How an online bachelor’s program is structured often impacts the overall flexibility and convenience of the online learning experience. There are several variations in online program formats that prospective applicants to an online program should be aware of, including modes of online instruction, enrollment options, and whether or not students are required to attend campus-based sessions.
Synchronous vs. Asynchronous Instruction: There are two primary modes of online instruction. Synchronous instruction takes place in real time and requires students to be logged on to an LMS at designated times for lectures and other course activities. Asynchronous instruction does not have a real-time component. Students enrolled in a course that utilizes asynchronous instruction can access lectures and other course materials at their convenience, 24-7. This provides more flexibility than synchronous instruction, but it requires a greater amount of self-discipline, as students are responsible for keeping up with lectures and coursework.

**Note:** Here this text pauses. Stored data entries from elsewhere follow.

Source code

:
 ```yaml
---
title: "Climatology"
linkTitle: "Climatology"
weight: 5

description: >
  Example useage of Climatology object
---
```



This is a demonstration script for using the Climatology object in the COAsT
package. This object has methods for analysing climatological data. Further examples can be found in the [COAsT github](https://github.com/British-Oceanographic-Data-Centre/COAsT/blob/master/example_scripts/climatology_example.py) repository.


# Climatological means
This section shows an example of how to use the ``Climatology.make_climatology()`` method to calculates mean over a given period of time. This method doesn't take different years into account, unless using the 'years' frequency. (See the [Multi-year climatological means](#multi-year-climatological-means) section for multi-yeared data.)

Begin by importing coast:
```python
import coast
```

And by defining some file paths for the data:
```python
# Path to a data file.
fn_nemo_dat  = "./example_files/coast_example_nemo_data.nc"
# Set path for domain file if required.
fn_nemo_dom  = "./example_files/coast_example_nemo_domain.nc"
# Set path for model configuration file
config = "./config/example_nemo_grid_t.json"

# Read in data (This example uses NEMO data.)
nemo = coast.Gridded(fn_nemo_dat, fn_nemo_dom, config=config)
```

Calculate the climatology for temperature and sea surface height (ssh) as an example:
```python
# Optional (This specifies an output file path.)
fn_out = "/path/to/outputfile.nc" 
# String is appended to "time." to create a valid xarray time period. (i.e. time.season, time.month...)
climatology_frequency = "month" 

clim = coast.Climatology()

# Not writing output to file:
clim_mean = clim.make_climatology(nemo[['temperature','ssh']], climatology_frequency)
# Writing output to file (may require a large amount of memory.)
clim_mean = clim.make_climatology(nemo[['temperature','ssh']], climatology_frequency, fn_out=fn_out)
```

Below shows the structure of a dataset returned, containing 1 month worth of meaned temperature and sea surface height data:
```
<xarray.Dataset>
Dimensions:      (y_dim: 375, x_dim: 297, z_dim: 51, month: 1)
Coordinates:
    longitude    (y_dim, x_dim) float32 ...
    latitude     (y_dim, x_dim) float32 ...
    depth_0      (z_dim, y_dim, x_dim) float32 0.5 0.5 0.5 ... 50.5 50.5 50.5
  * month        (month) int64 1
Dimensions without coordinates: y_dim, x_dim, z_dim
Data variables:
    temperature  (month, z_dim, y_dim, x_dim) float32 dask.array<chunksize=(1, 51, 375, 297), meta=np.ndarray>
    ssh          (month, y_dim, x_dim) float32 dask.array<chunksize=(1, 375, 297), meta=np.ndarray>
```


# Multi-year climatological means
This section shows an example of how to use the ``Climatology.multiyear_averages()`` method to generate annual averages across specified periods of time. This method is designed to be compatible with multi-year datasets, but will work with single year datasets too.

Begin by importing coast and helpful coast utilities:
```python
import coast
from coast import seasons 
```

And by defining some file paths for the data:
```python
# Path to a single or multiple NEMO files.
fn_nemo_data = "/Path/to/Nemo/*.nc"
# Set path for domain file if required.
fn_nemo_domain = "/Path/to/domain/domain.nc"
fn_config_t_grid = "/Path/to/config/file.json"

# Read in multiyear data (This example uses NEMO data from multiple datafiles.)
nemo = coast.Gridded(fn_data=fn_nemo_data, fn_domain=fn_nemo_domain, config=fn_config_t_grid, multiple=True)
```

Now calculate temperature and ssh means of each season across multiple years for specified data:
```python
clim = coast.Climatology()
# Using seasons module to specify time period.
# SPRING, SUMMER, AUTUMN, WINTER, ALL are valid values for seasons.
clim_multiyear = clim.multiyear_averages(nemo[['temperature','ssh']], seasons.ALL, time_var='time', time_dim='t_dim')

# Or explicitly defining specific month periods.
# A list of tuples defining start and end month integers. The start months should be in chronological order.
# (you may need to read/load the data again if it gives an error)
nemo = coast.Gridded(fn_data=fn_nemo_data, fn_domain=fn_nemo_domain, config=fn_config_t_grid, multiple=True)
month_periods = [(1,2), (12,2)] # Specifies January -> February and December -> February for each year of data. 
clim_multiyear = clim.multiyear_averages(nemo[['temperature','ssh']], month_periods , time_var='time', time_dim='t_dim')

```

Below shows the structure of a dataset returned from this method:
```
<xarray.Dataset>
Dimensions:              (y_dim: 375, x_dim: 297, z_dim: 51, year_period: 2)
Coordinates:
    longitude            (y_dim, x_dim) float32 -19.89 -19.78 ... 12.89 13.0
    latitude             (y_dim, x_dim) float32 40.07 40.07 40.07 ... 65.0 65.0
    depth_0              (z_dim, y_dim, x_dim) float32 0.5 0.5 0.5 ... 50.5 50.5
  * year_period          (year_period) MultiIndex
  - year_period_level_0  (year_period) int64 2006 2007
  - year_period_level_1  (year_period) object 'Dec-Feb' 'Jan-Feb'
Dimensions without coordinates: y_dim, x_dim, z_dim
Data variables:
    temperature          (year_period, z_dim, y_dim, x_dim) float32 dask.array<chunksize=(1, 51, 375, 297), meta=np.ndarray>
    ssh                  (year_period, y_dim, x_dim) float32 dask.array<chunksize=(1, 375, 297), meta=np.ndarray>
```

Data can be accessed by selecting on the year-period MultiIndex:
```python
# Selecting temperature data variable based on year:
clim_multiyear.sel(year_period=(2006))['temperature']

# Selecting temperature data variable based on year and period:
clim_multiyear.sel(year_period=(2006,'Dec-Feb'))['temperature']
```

Part-Time vs. Full-Time Enrollment: Online bachelor’s degree programs are the equivalent of a traditional, campus-based bachelor’s program in terms of crediting requirements. However, many online programs provide two or more enrollment options, which can reduce or extend the time to completion. Students who enroll full-time in a 120-credit online bachelor’s program can expect to graduate in three to four years, depending on whether or not they attend summer sessions. This usually requires taking four or five courses per semester. Students who enroll part-time can reduce their course load to two or three courses per semester, but this can extend the time to completion by a year or more. There are also online bachelor’s programs that do not adhere to the traditional fall/spring/summer semester system, and that allow full-time students to take one or two courses per six- to ten-week term.
Campus Visits: While online bachelor’s programs generally do not require students to attend on-campus sessions, some online programs hold informational and instructional sessions on campus that online students are required to attend. These sessions may be as short as a weekend or as long as a week or more. Students who are working full time or who have other commitments outside of school may have difficulty attending on-campus sessions, and they can be an important consideration for others interested in an online bachelor’s in communication program. OnlineEducation.com does not currently list online bachelor’s in communication programs that require more than two campus visits per year.